This service provides an API to query log entries stored in Parquet files using a gRPC-based interface. It uses DataFusion to execute SQL queries on Parquet files and serves the results over gRPC.
- Query log entries based on tenant and a date range.
- Store log entries in Parquet format.
- gRPC-based API for remote querying.
- Dynamically infers schema based on the Parquet file contents.
-
Clone the repository:
git clone https://github.com/your-repo/query-grpc.git cd query-grpc
-
Install the necessary Rust dependencies:
cargo build
-
Ensure that
protoc
is installed and in yourPATH
to generate gRPC code from.proto
files. -
Start the gRPC server:
cargo run
By default, the gRPC server will listen on localhost:50051
.
The Query
gRPC service exposes the ReadLogs
method, which queries logs based on tenant name and a date range.
See proto-definitions
You can use a gRPC client like grpcurl, or generate a Rust client using tonic to interact with the service. Below is an example using grpcurl.
- grpcurl Installation
grpcurl is a command-line tool that lets you interact with gRPC servers. Install it by following the instructions here. 2. Making a gRPC Request
Once the server is running, you can query logs with grpcurl. Here's an example request:
grpcurl -d '{
"tenant": "TenantA",
"date_from": "2024-08-26T00:00:00Z",
"date_to": "2024-08-27T00:00:00Z"
}' -plaintext localhost:50051 query.Query/ReadLogs
This command queries the logs for TenantA within the specified date range.
- Response Format
The server will respond with a list of log entries that match the query. Here's an example response:
{ "logs": [ { "datetime": "2024-08-26T10:15:42Z", "tenant_name": "TenantA", "item_id": "Item123", "status": "SUCCESS", "qty": 100.5 } ] }
gRPC Server: The server uses tonic to implement the gRPC service. It listens on a specified port (default: 50051) and exposes a ReadLogs method.
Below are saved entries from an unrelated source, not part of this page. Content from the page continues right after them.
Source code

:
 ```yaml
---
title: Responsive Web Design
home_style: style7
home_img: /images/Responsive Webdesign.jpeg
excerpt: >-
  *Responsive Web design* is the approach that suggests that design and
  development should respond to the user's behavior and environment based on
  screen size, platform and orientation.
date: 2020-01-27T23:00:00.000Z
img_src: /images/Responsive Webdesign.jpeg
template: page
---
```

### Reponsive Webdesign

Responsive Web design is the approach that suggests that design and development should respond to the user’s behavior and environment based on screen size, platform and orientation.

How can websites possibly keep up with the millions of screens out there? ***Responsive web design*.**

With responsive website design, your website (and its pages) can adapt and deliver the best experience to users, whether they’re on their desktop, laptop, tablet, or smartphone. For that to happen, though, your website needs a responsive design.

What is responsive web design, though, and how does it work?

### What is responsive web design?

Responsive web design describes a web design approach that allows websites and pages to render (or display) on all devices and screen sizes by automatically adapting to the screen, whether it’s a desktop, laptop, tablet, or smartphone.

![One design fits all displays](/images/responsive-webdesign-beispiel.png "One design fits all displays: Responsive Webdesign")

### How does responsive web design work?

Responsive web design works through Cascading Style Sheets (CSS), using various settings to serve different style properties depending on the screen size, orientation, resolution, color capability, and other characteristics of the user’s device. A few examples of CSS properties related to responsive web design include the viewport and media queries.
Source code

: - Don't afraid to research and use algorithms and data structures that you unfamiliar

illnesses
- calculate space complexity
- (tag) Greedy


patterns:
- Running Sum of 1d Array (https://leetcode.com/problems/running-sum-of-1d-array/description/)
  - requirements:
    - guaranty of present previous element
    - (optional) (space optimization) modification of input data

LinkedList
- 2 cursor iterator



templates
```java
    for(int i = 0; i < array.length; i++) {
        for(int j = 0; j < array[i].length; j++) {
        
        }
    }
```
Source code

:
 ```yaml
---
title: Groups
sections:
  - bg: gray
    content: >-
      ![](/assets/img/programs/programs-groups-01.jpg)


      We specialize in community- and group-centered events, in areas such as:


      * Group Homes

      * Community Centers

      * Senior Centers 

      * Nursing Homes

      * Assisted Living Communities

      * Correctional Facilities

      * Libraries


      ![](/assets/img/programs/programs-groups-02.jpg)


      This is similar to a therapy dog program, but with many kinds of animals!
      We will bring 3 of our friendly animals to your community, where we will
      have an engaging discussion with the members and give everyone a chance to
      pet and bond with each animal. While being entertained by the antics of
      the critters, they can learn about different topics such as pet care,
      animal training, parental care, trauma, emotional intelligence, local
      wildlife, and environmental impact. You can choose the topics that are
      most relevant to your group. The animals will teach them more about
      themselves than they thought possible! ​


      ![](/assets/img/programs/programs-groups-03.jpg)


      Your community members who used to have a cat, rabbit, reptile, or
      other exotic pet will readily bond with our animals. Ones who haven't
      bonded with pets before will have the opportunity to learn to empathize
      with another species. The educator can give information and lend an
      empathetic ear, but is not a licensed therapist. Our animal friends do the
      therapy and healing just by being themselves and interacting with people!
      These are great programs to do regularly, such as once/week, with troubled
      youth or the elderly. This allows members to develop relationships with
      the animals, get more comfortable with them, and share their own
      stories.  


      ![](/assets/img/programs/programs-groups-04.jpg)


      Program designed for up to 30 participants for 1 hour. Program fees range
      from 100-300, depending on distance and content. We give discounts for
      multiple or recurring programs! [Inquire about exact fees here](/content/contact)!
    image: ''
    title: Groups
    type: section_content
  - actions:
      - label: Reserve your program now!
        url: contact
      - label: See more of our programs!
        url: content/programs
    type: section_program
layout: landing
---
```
Parquet Storage: Logs are stored in a Parquet file. The schema is dynamically inferred when reading the file, so it can accommodate various log structures.
DataFusion Integration: The server uses DataFusion to execute SQL queries on the Parquet file. This allows filtering logs by tenant name and date range.
Arrow & Parquet: The server leverages Apache Arrow and Parquet for efficient in-memory and disk-based storage, providing high-performance analytics.
This gRPC service provides an efficient way to query logs stored in Parquet files. It leverages DataFusion for SQL execution, and Apache Arrow and Parquet for high-performance data processing. You can interact with this service through any gRPC client, providing flexibility for integration in various environments.